This invention relates generally to continuous-time filters and, more particularly, to resonators that are critical components in continuous-time filters. A continuous-time filter operates on continuously varying (analog) signals rather than discrete digital signal samples. Although digital signal processing is widely used in communication systems and other applications, there is still a need for continuous-time filters to perform certain critical functions, such as at the point of analog-to-digital (A/D) conversion. One specific area in which the accurate tuning of active filters is important is the world of continuous-time delta-sigma analog-to-digital converters. This type of A/D converter contains at its core a continuous-time “loop filter.” A loop filter is typically composed of a number of resonators that create transfer function “poles” at specific frequencies. The pole frequency (resonant frequency) and Q (quality) value of each resonator are critical factors in ensuring that that the overall closed loop A/D converter is stable and subject to only low noise in a frequency band of interest.
By way of further background, it is worth noting that although filter circuits are often characterized in terms of their frequency response and their characteristics in the time domain, they are typically analyzed and designed in terms of their characteristics in the “s-domain” or “s-plane,” a plane in which a time-domain signal x(t) can be represented as an s-domain signal, which is a function of s, where s is a complex variable in the well known Laplace transform that relates any time-domain signal to its corresponding s-domain form. One of the advantages of representing a continuous-time filter in the s-domain is that the characteristics of the filter can be depicted in the s-plane as points known as poles and zeros. In such a “pole-zero plot,” as it is known, each pole is a point in the s-plane at which the transfer function of the filter becomes very large, and each zero is a point in the s-plane at which the transfer function of the filter falls to near zero. The frequency response of the filter is represented in the s-plane by the variation of the transfer function along the imaginary axis of the s-plane. Therefore, for a resonator circuit a pole on the imaginary axis of the pole-zero plot corresponds to a resonant frequency in the frequency response of the circuit.

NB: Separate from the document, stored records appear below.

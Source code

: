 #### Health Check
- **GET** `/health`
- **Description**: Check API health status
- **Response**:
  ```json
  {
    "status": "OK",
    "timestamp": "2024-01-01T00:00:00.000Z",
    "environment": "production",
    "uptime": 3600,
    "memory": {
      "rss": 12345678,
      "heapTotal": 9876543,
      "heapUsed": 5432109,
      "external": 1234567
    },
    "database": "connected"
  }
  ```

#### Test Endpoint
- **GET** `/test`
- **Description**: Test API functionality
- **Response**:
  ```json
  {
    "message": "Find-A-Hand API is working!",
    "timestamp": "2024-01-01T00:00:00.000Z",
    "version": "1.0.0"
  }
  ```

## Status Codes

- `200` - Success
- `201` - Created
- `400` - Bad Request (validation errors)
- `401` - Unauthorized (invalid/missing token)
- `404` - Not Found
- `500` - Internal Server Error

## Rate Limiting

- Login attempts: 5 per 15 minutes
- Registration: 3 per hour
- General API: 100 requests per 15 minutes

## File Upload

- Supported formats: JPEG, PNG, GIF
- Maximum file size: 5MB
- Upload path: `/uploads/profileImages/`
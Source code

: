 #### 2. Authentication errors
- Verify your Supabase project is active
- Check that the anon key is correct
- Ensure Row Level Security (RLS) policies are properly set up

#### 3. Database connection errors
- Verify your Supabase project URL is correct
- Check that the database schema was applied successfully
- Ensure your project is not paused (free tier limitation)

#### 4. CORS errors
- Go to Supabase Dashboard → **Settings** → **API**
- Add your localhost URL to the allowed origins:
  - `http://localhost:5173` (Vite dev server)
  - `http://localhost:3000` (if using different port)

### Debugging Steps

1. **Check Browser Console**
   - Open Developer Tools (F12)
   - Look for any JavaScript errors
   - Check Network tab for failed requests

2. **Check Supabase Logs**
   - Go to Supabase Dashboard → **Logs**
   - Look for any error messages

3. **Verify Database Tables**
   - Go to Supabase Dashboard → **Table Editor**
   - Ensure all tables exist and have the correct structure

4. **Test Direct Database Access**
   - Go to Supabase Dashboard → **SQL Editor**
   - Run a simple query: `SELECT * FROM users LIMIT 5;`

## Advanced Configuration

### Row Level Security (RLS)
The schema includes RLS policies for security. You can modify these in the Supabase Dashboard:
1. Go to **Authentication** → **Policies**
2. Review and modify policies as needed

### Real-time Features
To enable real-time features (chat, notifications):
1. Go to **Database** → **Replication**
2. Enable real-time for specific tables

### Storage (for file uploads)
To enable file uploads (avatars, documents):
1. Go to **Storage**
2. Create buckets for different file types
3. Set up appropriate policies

The design of continuous-time filters is complicated by the fact that integrated circuit process variations and other factors can skew the filter's most important figures of merit (e.g. the center frequency, bandwidth, and Q factor) such that the constructed end product does not meet the design specification. For example, the accuracy of an integrated filter designed using active-resistor-capacitor (active-RC) techniques depends greatly on the accuracy of the resistors and capacitors available. These components commonly vary by as much as 10-20% from their nominal values in an integrated circuit (IC) environment. There is a need, therefore, for a tuning technique that can compensate for these inaccuracies so that the finished filter can meet the design criteria. The present invention is directed to this end.